As that might suggest, the film is driven by atmosphere, tone and space above all else, with the narrative never quite coming together or congealing in such a way as to make the threat fully discernible or concrete. Insofar as there is a defining narrative event, it occurs at the beginning rather than the end, and involves John’s purchase of a tractor – the first in the community – which appears to be what motivates his murder, since he’s found crushed beneath it. While it’s a bit of an odd comparison, these early scenes with the tractor reminded me quite of a bit of early Soviet cinema, and especially those allegories of collectivisation helmed by directors like Dovzhenko and Pudovkin in which the arrival of the first tractor on the horizon of a farming community is presented as the cinematic spectacle and event par excellence, a symbol of the collective spirit for which cinema potentially stands. In this case, the tractor is framed in terms of the fears of collectivization that drive this radically atomised Hitttie community, but the sense of breathless sublimity is similar in tone and scope. Just as in early Soviet cinema there’s a strong sense of the tractor as a potent sexual presence, or as the harbinger of a new collectivized sexuality, here the tractor is often framed as a cipher for the voyeuristic spectacle of John and Martha’s marriage itself – a marriage founded on desire rather than Hittite obligation – with the community members sneaking up to their barn in the dark to spy on the newfangled gadget in masturbatory solitude. Admittedly, the tractor is destroyed along with John’s murder, but that association between sexual and technological voyeurism continues throughout the film to imbue the other newfangled intruder in this community – Craven’s camera – with a similar uncanny presence, even if the locals can’t hear, feel or sense it, and Craven himself can’t directly record it.

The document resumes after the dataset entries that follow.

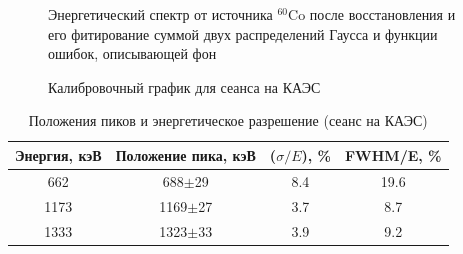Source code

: \begin{figure}[H]
  \caption{Энергетический спектр от источника $^{60}$Co после восстановления и его фитирование суммой двух распределений Гаусса и функции ошибок, описывающей фон}
  \label{img:spectrCo2022}  
\end{figure}

\begin{figure}[H]
  \caption{Калибровочный график для сеанса на КАЭС}
  \label{img:calibr2022}  
\end{figure}

\begin{table}[hbt]
    \centering
        \caption{Положения пиков и энергетическое разрешение (сеанс на КАЭС)}
\begin{tabular}{|c|c|c|c|}
\hline
    Энергия, кэВ & Положение пика, кэВ & ($\sigma/E$), \% & FWHM/E,  \%\\
    \hline
    662 & 688$\pm$29 & 8.4 & 19.6\\
    \hline
    1173 & 1169$\pm$27 & 3.7 & 8.7\\
    \hline
    1333 & 1323$\pm$33 & 3.9 & 9.2\\
    \hline
\end{tabular}    
\label{tab:resolution2022}
\end{table}


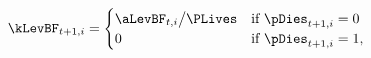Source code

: \begin{equation*}  
\kLevBF_{t+1,i}  =
\begin{cases}
    \aLevBF_{t,i} \big/\PLives & \text{if } \pDies_{t+1,i} = 0 \\
     0                       & \text{if } \pDies_{t+1,i} = 1,
\end{cases} \label{eq:tontine}
\end{equation*}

Still, this is one of Craven’s films where his camera very much imprints itself as much as it records, leaving a trace of its passage to create what has to be one of his most beautiful visions. From the very beginning, it’s clear that this Hittite community is something of a conceptual or notional space, a succession of huge empty plains punctuated by perfectly appointed farmhouses that initially seems as if it could slot right in with the slew of 80s American nostalgia films that gravitated towards the Midwest as their natural canvas. One of the calmest and quietest of all Craven’s horror films, it’s full of beautifully composed long shots that massage your eyes into traversing vast distances and strained vistas without any apparent effort, softly guiding you across field after field of airbrushed grass in what finally feels less like a landscape than a hyperreal ripple, a single texture that enfolds you in its seductive grasp. Among other things, that’s just about the perfect backdrop for Sharon Stone’s screen debut – leaving aside her brief appearance in Woody Allen’s Stardust Memories – as her silky, sinuous and somewhat synthetic screen persona seems to emerge fully-formed. In fact, it’s possibly Stone’s presence that really draws out the synthetic edges of this Midwestern dreamscape, with both feeling like more and more of a fantasy as the texture deepens.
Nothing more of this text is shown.